What is needed =
Each record is to be printed exactly as given, down to the last mark.

****************************************

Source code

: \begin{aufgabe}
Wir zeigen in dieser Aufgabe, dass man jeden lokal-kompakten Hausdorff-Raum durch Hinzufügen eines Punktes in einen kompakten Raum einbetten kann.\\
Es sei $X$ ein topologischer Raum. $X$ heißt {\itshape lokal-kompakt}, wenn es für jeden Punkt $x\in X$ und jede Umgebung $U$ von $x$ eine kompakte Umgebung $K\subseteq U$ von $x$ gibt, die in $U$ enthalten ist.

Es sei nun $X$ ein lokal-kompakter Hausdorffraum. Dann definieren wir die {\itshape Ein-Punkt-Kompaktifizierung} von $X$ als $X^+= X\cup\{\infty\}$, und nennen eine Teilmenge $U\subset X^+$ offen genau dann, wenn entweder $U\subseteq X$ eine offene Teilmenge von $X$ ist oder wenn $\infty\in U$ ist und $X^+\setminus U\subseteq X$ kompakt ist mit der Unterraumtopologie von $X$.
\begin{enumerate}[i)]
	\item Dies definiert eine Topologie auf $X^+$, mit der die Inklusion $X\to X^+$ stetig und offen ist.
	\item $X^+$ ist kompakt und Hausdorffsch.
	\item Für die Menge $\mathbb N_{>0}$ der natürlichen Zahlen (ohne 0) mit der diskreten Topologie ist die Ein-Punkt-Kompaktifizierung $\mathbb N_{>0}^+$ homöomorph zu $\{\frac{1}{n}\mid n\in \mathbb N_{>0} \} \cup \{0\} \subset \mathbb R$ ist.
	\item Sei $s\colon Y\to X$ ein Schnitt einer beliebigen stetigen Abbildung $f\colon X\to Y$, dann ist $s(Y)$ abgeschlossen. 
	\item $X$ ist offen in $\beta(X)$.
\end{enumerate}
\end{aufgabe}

****************************************

Written answer =
Source code

: \begin{aufgabe}
Wir zeigen in dieser Aufgabe, dass man jeden lokal-kompakten Hausdorff-Raum durch Hinzufügen eines Punktes in einen kompakten Raum einbetten kann.\\
Es sei $X$ ein topologischer Raum. $X$ heißt {\itshape lokal-kompakt}, wenn es für jeden Punkt $x\in X$ und jede Umgebung $U$ von $x$ eine kompakte Umgebung $K\subseteq U$ von $x$ gibt, die in $U$ enthalten ist.

Es sei nun $X$ ein lokal-kompakter Hausdorffraum. Dann definieren wir die {\itshape Ein-Punkt-Kompaktifizierung} von $X$ als $X^+= X\cup\{\infty\}$, und nennen eine Teilmenge $U\subset X^+$ offen genau dann, wenn entweder $U\subseteq X$ eine offene Teilmenge von $X$ ist oder wenn $\infty\in U$ ist und $X^+\setminus U\subseteq X$ kompakt ist mit der Unterraumtopologie von $X$.
\begin{enumerate}[i)]
	\item Dies definiert eine Topologie auf $X^+$, mit der die Inklusion $X\to X^+$ stetig und offen ist.
	\item $X^+$ ist kompakt und Hausdorffsch.
	\item Für die Menge $\mathbb N_{>0}$ der natürlichen Zahlen (ohne 0) mit der diskreten Topologie ist die Ein-Punkt-Kompaktifizierung $\mathbb N_{>0}^+$ homöomorph zu $\{\frac{1}{n}\mid n\in \mathbb N_{>0} \} \cup \{0\} \subset \mathbb R$ ist.
	\item Sei $s\colon Y\to X$ ein Schnitt einer beliebigen stetigen Abbildung $f\colon X\to Y$, dann ist $s(Y)$ abgeschlossen. 
	\item $X$ ist offen in $\beta(X)$.
\end{enumerate}
\end{aufgabe}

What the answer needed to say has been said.